Yo dije que me daba igual. Esperé a recibir el dinero que me devolvía el hombre, y luego cogí mi maletín y me bajé e aparté a la escasa acera, al lado de una mujer que vendía caramelos, y esperé allí la maniobra que hacía el coche para dar la vuelta.
—Avíseme cuando llegue con las ruedas de atrás a la pared, haga el favor —dijo el chófer, sacando la cabeza. Se lo avisé. Se nos echaban encima a la mujer y a mí. Luego, cuando ya se iban, me dijeron adiós con la mano.

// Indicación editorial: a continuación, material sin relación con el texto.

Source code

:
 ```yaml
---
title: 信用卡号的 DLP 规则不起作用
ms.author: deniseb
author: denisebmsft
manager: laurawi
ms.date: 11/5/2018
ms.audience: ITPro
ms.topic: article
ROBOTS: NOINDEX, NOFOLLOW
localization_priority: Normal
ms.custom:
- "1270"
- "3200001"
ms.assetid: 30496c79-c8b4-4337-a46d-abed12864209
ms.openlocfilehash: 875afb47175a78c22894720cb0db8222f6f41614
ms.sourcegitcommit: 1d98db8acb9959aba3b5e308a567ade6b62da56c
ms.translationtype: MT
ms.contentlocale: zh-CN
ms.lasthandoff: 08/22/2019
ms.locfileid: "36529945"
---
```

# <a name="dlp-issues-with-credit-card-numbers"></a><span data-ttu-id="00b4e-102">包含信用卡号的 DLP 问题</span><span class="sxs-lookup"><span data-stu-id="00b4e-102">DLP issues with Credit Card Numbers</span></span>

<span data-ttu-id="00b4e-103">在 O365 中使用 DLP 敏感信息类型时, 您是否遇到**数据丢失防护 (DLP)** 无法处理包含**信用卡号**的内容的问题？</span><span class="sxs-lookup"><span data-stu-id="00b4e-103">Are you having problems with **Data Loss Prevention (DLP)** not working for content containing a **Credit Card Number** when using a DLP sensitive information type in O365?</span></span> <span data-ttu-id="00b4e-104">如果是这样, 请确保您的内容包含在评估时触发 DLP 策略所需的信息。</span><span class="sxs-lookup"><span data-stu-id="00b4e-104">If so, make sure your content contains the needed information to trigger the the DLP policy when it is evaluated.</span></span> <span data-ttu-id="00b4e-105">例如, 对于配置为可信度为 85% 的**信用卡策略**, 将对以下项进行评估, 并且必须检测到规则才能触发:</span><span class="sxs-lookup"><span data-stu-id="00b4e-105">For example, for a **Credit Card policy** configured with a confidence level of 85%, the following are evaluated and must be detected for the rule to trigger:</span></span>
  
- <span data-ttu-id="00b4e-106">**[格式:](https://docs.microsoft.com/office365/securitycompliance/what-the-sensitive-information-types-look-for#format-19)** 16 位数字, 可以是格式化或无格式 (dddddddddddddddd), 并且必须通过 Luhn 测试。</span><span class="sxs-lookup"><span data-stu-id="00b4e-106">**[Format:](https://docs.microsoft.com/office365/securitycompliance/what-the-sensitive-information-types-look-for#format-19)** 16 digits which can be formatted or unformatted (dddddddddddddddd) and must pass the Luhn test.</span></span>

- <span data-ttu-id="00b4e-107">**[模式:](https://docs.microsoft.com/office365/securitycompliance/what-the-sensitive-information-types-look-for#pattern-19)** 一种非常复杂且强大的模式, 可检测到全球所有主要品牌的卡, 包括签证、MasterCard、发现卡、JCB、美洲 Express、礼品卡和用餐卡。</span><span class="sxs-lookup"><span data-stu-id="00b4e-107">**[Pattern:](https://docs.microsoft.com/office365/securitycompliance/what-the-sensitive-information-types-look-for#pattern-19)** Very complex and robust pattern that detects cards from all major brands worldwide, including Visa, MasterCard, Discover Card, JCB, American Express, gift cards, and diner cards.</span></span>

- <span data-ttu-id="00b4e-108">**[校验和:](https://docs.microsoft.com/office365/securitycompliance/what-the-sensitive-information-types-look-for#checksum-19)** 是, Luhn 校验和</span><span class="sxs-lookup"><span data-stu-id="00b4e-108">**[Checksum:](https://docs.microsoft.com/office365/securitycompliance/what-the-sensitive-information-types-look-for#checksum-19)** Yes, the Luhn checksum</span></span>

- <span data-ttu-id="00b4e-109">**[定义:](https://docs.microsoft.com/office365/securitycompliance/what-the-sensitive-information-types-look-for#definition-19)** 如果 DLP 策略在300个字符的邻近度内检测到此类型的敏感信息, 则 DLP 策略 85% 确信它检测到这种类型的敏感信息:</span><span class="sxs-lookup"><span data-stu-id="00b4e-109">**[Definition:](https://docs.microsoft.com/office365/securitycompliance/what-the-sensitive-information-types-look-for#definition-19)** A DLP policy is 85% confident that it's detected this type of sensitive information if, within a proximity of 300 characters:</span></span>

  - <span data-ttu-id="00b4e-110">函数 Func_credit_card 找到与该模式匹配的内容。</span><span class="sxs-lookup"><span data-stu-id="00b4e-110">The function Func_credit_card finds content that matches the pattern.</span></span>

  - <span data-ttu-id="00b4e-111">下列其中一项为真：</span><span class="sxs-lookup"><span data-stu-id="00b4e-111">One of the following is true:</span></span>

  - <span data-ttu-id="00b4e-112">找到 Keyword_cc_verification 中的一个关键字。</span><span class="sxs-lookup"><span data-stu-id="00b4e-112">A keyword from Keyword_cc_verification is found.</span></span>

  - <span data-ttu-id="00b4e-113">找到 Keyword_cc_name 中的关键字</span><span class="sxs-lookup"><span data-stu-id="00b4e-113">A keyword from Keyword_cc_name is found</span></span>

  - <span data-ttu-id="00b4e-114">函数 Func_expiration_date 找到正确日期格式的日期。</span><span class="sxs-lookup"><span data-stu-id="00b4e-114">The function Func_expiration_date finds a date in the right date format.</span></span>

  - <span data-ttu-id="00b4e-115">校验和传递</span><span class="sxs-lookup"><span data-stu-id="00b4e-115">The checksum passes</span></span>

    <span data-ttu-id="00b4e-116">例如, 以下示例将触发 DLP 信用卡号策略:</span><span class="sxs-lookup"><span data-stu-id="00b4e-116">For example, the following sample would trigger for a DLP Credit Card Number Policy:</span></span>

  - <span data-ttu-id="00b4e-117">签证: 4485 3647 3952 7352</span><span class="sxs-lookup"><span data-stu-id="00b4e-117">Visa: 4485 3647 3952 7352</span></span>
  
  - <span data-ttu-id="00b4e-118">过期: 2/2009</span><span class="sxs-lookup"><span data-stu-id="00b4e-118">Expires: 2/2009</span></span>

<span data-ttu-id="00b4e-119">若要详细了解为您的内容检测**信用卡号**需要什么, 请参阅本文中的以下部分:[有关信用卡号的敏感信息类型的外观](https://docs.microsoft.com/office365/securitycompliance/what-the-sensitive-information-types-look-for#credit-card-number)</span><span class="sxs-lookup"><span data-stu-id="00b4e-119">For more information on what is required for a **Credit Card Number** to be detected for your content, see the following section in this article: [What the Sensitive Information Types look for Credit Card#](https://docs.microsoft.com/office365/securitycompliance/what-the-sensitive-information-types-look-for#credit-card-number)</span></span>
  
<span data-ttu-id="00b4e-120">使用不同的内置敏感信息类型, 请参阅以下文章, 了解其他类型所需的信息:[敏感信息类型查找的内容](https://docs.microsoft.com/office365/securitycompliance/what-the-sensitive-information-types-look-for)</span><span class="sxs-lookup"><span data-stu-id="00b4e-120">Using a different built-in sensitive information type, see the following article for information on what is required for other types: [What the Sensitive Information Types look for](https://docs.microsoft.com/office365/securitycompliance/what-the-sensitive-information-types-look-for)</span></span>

Eché a andar. Vi, a la derecha, la tapia de que habían hablado. Para llegar a ella, tuve que atravesar un puente debajo del cual pasaban las vías del ferrocarril. La tapia, que se iniciaba justamente a continuación, era un paredón altísimo y muy largo, y sólo al final tenía acceso por un pequeño hueco cuadrangular sin puerta que lo cerrase. La franqueé y entré a un patio grande y absolutamente desnudo, como el de una cárcel. Al fondo, a unos cien metros, estaba la fachada del Instituto.
Era de piedra gris, sin ningún letrero ni adorno, y tenía solamente tres ventanales uno encima de otro y encima, a su vez, de una puerta demasiado pequeña hacia la cual iba avanzando. Todo estaba arrinconado en la parte de la izquierda, de tal manera que por el otro lado sobraba mucha pared. Chocaba la desproporción y la torpeza de aquella fachada que parecía dibujada por la mano de un niño. No había nadie. Graznaban en el tejado unos pájaros negros.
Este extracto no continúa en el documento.